Washington ile Tahran arasındaki mevcut gerginliğin sebebi kasım
başında İran'ın petrol ihracına ambargosunun başlayacak olması ve
Tahran'ın Hürmüz Boğazı'nı kapama tehdidi. Trump, İran'a karşı
sertlik ve tehdit politikasında yalnız değil.
Ulusal güvenlik danışmanı Bolton ve Dışişleri Bakanı Pompeo
şahinlerin ön saflarında yer alıyor. Pompeo da pazar günü İranlı
"liderlerin yolsuzluğundan" bahisle onları "mafyaya" benzeten bir
konuşma yapmıştı. Yine dün, İsrail Başbakanı Netanyahu, Trump ve
Pompeo'nun sert sözlerinden övgüyle bahsetti. Son dönemde
bölgemizdeki İran karşıtı havadan en çok istifade eden kuşkusuz
Netanyahu. İsrail'de "apartheid rejimini" tesis eden ırkçı bir
yasayı (Yahudi ulus-devlet yasasını) rahatlıkla geçirebildi. Hem de
Siyonizmin hedefine ulaştıklarını ilan ederek:
"Theodor Herzl'in vizyonunu açıklamasından 122 yıl sonra bu yasayla
varoluşumuzun kurucu prensibini tanımladık." Suudi Arabistan ise
İran'a ambargoyla petrol arzında bir sorun olmayacağını garanti
etmiş durumda zaten.
Trump yönetimi mayıstan itibaren İran'daki rejim karşıtı
gösterileri destekliyor.
Ve İran'dan yeni nükleer anlaşma için 12 temel şartı kabul etmesini
istiyor.
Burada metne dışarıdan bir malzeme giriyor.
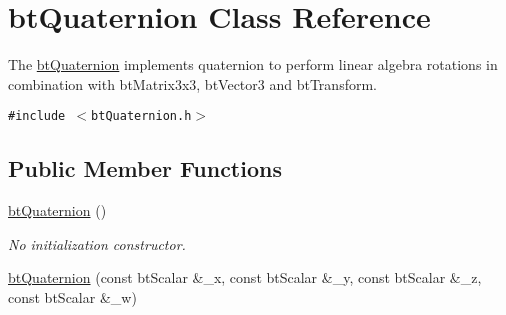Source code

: \hypertarget{classbt_quaternion}{
\section{btQuaternion Class Reference}
\label{classbt_quaternion}
}
The \hyperlink{classbt_quaternion}{btQuaternion} implements quaternion to perform linear algebra rotations in combination with btMatrix3x3, btVector3 and btTransform.  


{\tt \#include $<$btQuaternion.h$>$}

\subsection*{Public Member Functions}
\begin{CompactItemize}
\item 
\hypertarget{classbt_quaternion_3b5e50d610ee8cdda2aa78e092825675}{
\hyperlink{classbt_quaternion_3b5e50d610ee8cdda2aa78e092825675}{btQuaternion} ()}
\label{classbt_quaternion_3b5e50d610ee8cdda2aa78e092825675}

\begin{CompactList}\small\item\em No initialization constructor. \item\end{CompactList}\item 
\hypertarget{classbt_quaternion_6a50bf861ae5fa4ad5ea2b7da231847c}{
\hyperlink{classbt_quaternion_6a50bf861ae5fa4ad5ea2b7da231847c}{btQuaternion} (const btScalar \&\_\-x, const btScalar \&\_\-y, const btScalar \&\_\-z, const btScalar \&\_\-w)}
\label{classbt_quaternion_6a50bf861ae5fa4ad5ea2b7da231847c}


\end{CompactItemize}
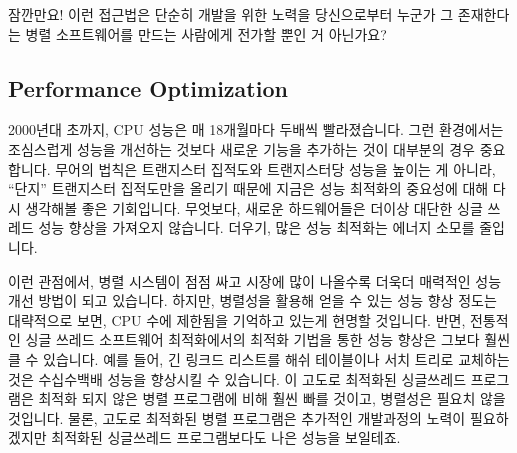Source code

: \QuickQuiz{}
	잠깐만요!
	이런 접근법은 단순히 개발을 위한 노력을 당신으로부터 누군가 그
	존재한다는 병렬 소프트웨어를 만드는 사람에게 전가할 뿐인 거 아닌가요?
 \QuickQuizEnd

\subsection{Performance Optimization}
\label{sec:intro:Performance Optimization}

2000년대 초까지, CPU 성능은 매 18개월마다 두배씩 빨라졌습니다.
그런 환경에서는 조심스럽게 성능을 개선하는 것보다 새로운 기능을 추가하는 것이
대부분의 경우 중요합니다.
무어의 법칙은 트랜지스터 집적도와 트랜지스터당 성능을 높이는 게 아니라,
``단지'' 트랜지스터 집적도만을 올리기 때문에 지금은 성능 최적화의 중요성에 대해
다시 생각해볼 좋은 기회입니다.
무엇보다, 새로운 하드웨어들은 더이상 대단한 싱글 쓰레드 성능 향상을 가져오지
않습니다.
더우기, 많은 성능 최적화는 에너지 소모를 줄입니다.


이런 관점에서, 병렬 시스템이 점점 싸고 시장에 많이 나올수록 더욱더 매력적인
성능 개선 방법이 되고 있습니다.
하지만, 병렬성을 활용해 얻을 수 있는 성능 향상 정도는 대략적으로 보면, CPU 수에
제한됨을 기억하고 있는게 현명할 것입니다.
반면, 전통적인 싱글 쓰레드 소프트웨어 최적화에서의 최적화 기법을 통한 성능
향상은 그보다 훨씬 클 수 있습니다.
예를 들어, 긴 링크드 리스트를 해쉬 테이블이나 서치 트리로 교체하는 것은
수십수백배 성능을 향상시킬 수 있습니다.
이 고도로 최적화된 싱글쓰레드 프로그램은 최적화 되지 않은 병렬 프로그램에 비해
훨씬 빠를 것이고, 병렬성은 필요치 않을 것입니다.
물론, 고도로 최적화된 병렬 프로그램은 추가적인 개발과정의 노력이 필요하겠지만
최적화된 싱글쓰레드 프로그램보다도 나은 성능을 보일테죠.

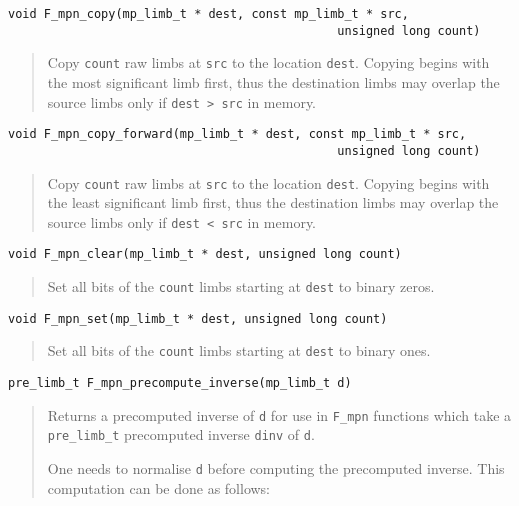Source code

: \documentclass[a4paper,10pt]{article}
\newcommand{\code}{\lstinline}
\begin{document}
\begin{lstlisting}
void F_mpn_copy(mp_limb_t * dest, const mp_limb_t * src, 
                                              unsigned long count)
\end{lstlisting}
\begin{quote}
Copy \code{count} raw limbs at \code{src} to the location \code{dest}. Copying begins with the most significant limb first, thus the destination limbs may overlap the source limbs only if \code{dest > src} in memory.
\end{quote}

\begin{lstlisting}
void F_mpn_copy_forward(mp_limb_t * dest, const mp_limb_t * src,  
                                              unsigned long count)
\end{lstlisting}
\begin{quote}
Copy \code{count} raw limbs at \code{src} to the location \code{dest}. Copying begins with the least significant limb first, thus the destination limbs may overlap the source limbs only if \code{dest < src} in memory.
\end{quote}

\begin{lstlisting}
void F_mpn_clear(mp_limb_t * dest, unsigned long count)
\end{lstlisting}
\begin{quote}
Set all bits of the \code{count} limbs starting at \code{dest} to binary zeros.
\end{quote}

\begin{lstlisting}
void F_mpn_set(mp_limb_t * dest, unsigned long count)
\end{lstlisting}
\begin{quote}
Set all bits of the \code{count} limbs starting at \code{dest} to binary ones.
\end{quote}

\begin{lstlisting}
pre_limb_t F_mpn_precompute_inverse(mp_limb_t d)                  
\end{lstlisting}
\begin{quote}
Returns a precomputed inverse of \code{d} for use in \code{F_mpn} functions which take a \code{pre_limb_t} precomputed inverse \code{dinv} of \code{d}. 

One needs to normalise \code{d} before computing the precomputed inverse. This computation can be done as follows:
\end{quote}
\end{document}
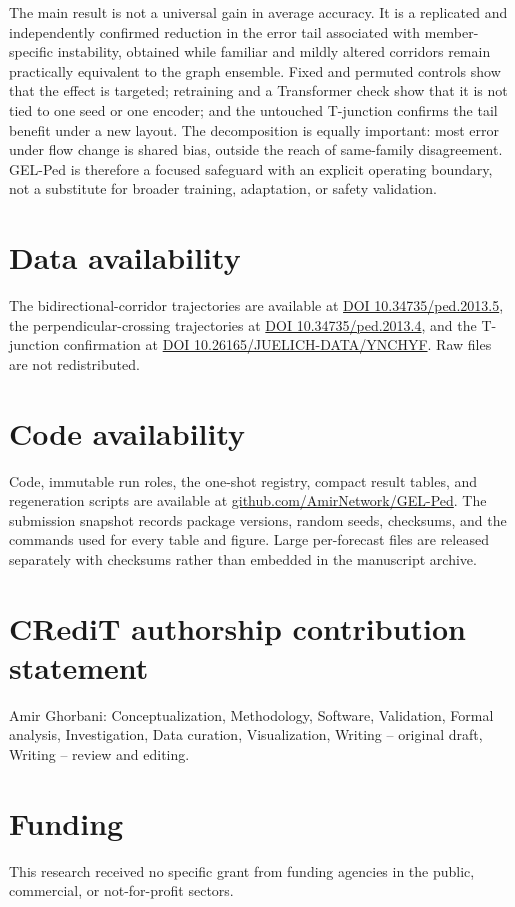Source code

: \documentclass[preprint,11pt,authoryear]{elsarticle}
\begin{document}
The main result is not a universal gain in average accuracy. It is a replicated and independently confirmed reduction in the error tail associated with member-specific instability, obtained while familiar and mildly altered corridors remain practically equivalent to the graph ensemble. Fixed and permuted controls show that the effect is targeted; retraining and a Transformer check show that it is not tied to one seed or one encoder; and the untouched T-junction confirms the tail benefit under a new layout. The decomposition is equally important: most error under flow change is shared bias, outside the reach of same-family disagreement. GEL-Ped is therefore a focused safeguard with an explicit operating boundary, not a substitute for broader training, adaptation, or safety validation.

\section*{Data availability}
The bidirectional-corridor trajectories are available at \href{https://doi.org/10.34735/ped.2013.5}{DOI 10.34735/ped.2013.5}, the perpendicular-crossing trajectories at \href{https://doi.org/10.34735/ped.2013.4}{DOI 10.34735/ped.2013.4}, and the T-junction confirmation at \href{https://doi.org/10.26165/JUELICH-DATA/YNCHYF}{DOI 10.26165/JUELICH-DATA/YNCHYF}. Raw files are not redistributed.

\section*{Code availability}
Code, immutable run roles, the one-shot registry, compact result tables, and regeneration scripts are available at \href{https://github.com/AmirNetwork/GEL-Ped}{github.com/AmirNetwork/GEL-Ped}. The submission snapshot records package versions, random seeds, checksums, and the commands used for every table and figure. Large per-forecast files are released separately with checksums rather than embedded in the manuscript archive.

\section*{CRediT authorship contribution statement}
Amir Ghorbani: Conceptualization, Methodology, Software, Validation, Formal analysis, Investigation, Data curation, Visualization, Writing -- original draft, Writing -- review and editing.

\section*{Funding}
This research received no specific grant from funding agencies in the public, commercial, or not-for-profit sectors.
\end{document}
Bu şartlardan dördü nükleer faaliyetlerle ilgili iken,
diğer sekizi İran'ın İsrail ve Körfez'i rahatsız eden
"yayılmacılığıyla" alakalı. Bunlar, ABD vatandaşı tutukluları
bırakmayı, Hizbullah, Hamas ve İslami Cihad gibi gruplara yardımı
kesmeyi, Suriye'den çekilmeyi, Irak'ın egemenliğine saygı
göstermeyi, Yemen'de Husi'lere desteği kesmeyi, Kudüs Gücü'nün
askeri faaliyetlerini bitirmesini, Taliban ve El-Kaide'ye desteği
kesmeyi ve komşulara yönelik saldırgan tutumdan vazgeçmeyi
içeriyordu. Bu şartların İran için kabul edilemezliği ortada. Ancak
ambargo kıskacı da daralıyor. Washington "eşi benzeri olmayan bir
mali baskı" için son hazırlıklarını yürütüyor.
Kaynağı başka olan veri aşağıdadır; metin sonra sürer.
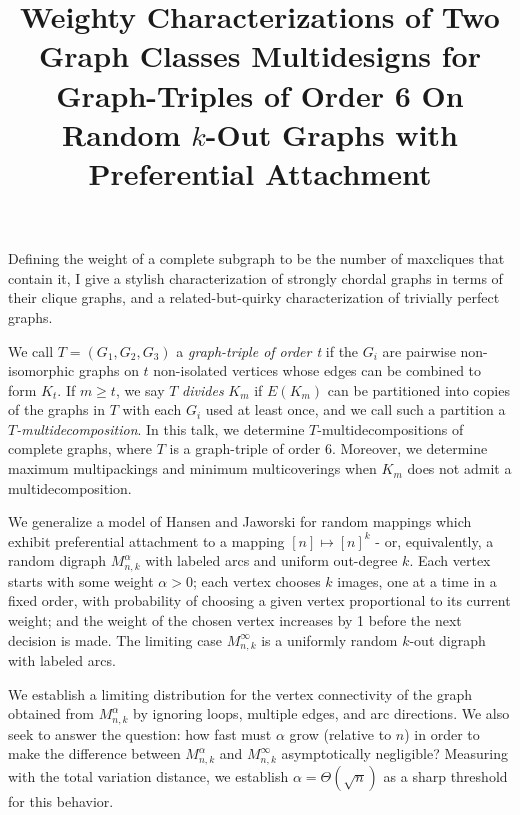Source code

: \documentclass{article}
\begin{document}
\title{ Weighty Characterizations of Two Graph Classes}
\endtitle
Defining the weight of a complete subgraph to be the number of
maxcliques that contain it, I give a stylish characterization of strongly
chordal graphs in terms of their clique graphs, and a related-but-quirky
characterization of trivially perfect graphs. 


\vspace{.25in}

\title{ Multidesigns for Graph-Triples of Order 6 }
\endtitle
We call $T=(G_1,G_2,G_3)$ a \emph{graph-triple of order t} if the
$G_i$ are pairwise non-isomorphic graphs on $t$ non-isolated vertices whose
edges can be combined to form $K_t$.  If $m \geq t$, we say $T$
\emph{divides} $K_m$ if $E(K_m)$ can be partitioned into copies of the
graphs in $T$ with each $G_i$ used at least once, and we call such a
partition a \emph{$T$-multidecomposition}.  In this talk, we determine
$T$-multidecompositions of complete graphs, where $T$ is a graph-triple of
order 6. Moreover, we determine maximum multipackings and minimum
multicoverings when $K_m$ does not admit a multidecomposition. 


\vspace{.25in}

\title{  On Random $k$-Out Graphs with Preferential Attachment }
\endtitle
We generalize a model of Hansen and Jaworski for random mappings
which exhibit preferential attachment to a mapping $[n]\mapsto[n]^k$ - or,
equivalently, a random digraph $M_{n,k}^{\alpha}$ with labeled arcs and
uniform out-degree $k$. Each vertex starts with some weight $\alpha>0$; each
vertex chooses $k$ images, one at a time in a fixed order, with probability
of choosing a given vertex proportional to its current weight; and the
weight of the chosen vertex increases by 1 before the next decision is made.
The limiting case $M_{n,k}^{\infty}$ is a uniformly random $k$-out digraph
with labeled arcs.

We establish a limiting distribution for the vertex connectivity of the
graph obtained from $M_{n,k}^{\alpha}$ by ignoring loops, multiple edges,
and arc directions. We also seek to answer the question: how fast must
$\alpha$ grow (relative to $n$) in order to make the difference between
$M_{n,k}^{\alpha}$ and $M_{n,k}^{\infty}$ asymptotically negligible?
Measuring with the total variation distance, we establish
$\alpha=\Theta(\sqrt{n})$ as a sharp threshold for this behavior.
\end{document}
ABD'li yetkililer uluslararası firmaları İran ile ticaret
yapmamaları, aksi takdirde yaptırımlarla karşılaşacakları yönünde
uyarmakla meşgul. Hatta ABD maliye bakanlığından bir heyet
Ankara'da TOBB üyesi işadamları ile görüşerek uyarılarını
ilettiler.
Önümüzdeki dört ay yeni gerginliklere gebe. Bakalım Tahran, Trump kıskacından çıkmak için neler yapabilecek?